"""

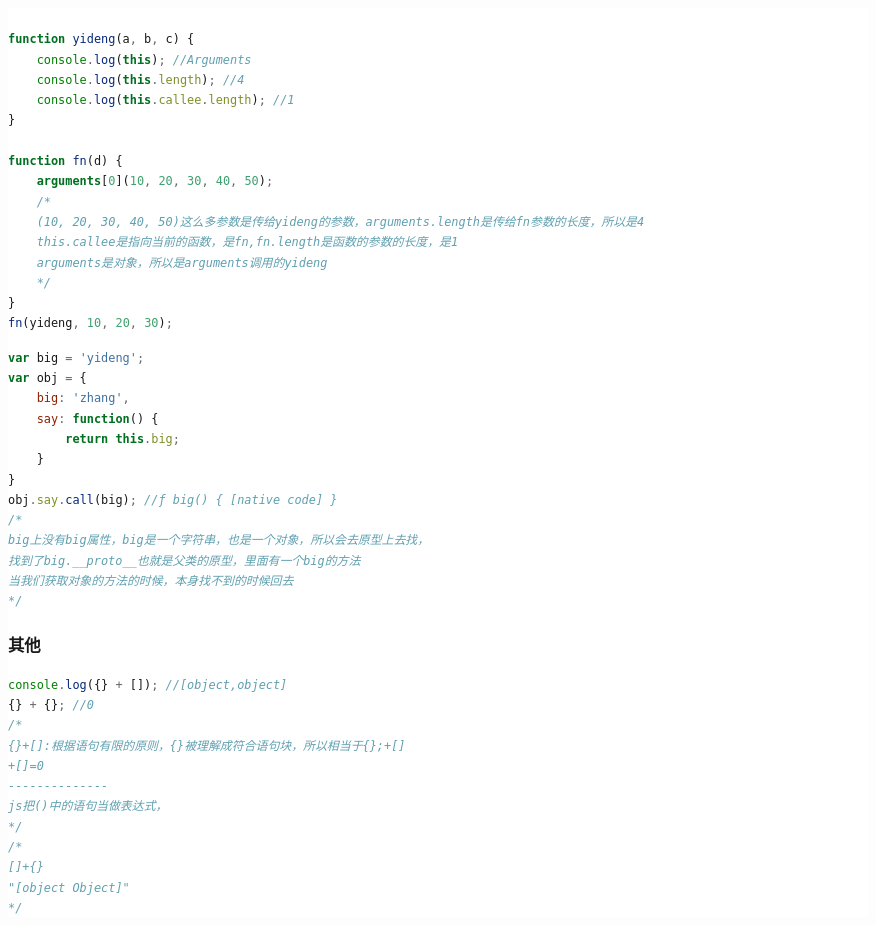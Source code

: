 
```js

function yideng(a, b, c) {
    console.log(this); //Arguments
    console.log(this.length); //4
    console.log(this.callee.length); //1
}

function fn(d) {
    arguments[0](10, 20, 30, 40, 50);
    /* 
    (10, 20, 30, 40, 50)这么多参数是传给yideng的参数，arguments.length是传给fn参数的长度，所以是4
    this.callee是指向当前的函数，是fn,fn.length是函数的参数的长度，是1
    arguments是对象，所以是arguments调用的yideng
    */
}
fn(yideng, 10, 20, 30);
```

```js
var big = 'yideng';
var obj = {
    big: 'zhang',
    say: function() {
        return this.big;
    }
}
obj.say.call(big); //ƒ big() { [native code] }
/* 
big上没有big属性，big是一个字符串，也是一个对象，所以会去原型上去找，
找到了big.__proto__也就是父类的原型，里面有一个big的方法
当我们获取对象的方法的时候，本身找不到的时候回去
*/
```

### 其他


```js
console.log({} + []); //[object,object]
{} + {}; //0
/* 
{}+[]:根据语句有限的原则，{}被理解成符合语句块，所以相当于{};+[]
+[]=0
--------------
js把()中的语句当做表达式，
*/
/* 
[]+{}
"[object Object]"
*/
```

"""

Give the data above again, exactly, with every picture removed.

» **Output for this task**
Source code

: 
```js

function yideng(a, b, c) {
    console.log(this); //Arguments
    console.log(this.length); //4
    console.log(this.callee.length); //1
}

function fn(d) {
    arguments[0](10, 20, 30, 40, 50);
    /* 
    (10, 20, 30, 40, 50)这么多参数是传给yideng的参数，arguments.length是传给fn参数的长度，所以是4
    this.callee是指向当前的函数，是fn,fn.length是函数的参数的长度，是1
    arguments是对象，所以是arguments调用的yideng
    */
}
fn(yideng, 10, 20, 30);
```

```js
var big = 'yideng';
var obj = {
    big: 'zhang',
    say: function() {
        return this.big;
    }
}
obj.say.call(big); //ƒ big() { [native code] }
/* 
big上没有big属性，big是一个字符串，也是一个对象，所以会去原型上去找，
找到了big.__proto__也就是父类的原型，里面有一个big的方法
当我们获取对象的方法的时候，本身找不到的时候回去
*/
```

### 其他


```js
console.log({} + []); //[object,object]
{} + {}; //0
/* 
{}+[]:根据语句有限的原则，{}被理解成符合语句块，所以相当于{};+[]
+[]=0
--------------
js把()中的语句当做表达式，
*/
/* 
[]+{}
"[object Object]"
*/
```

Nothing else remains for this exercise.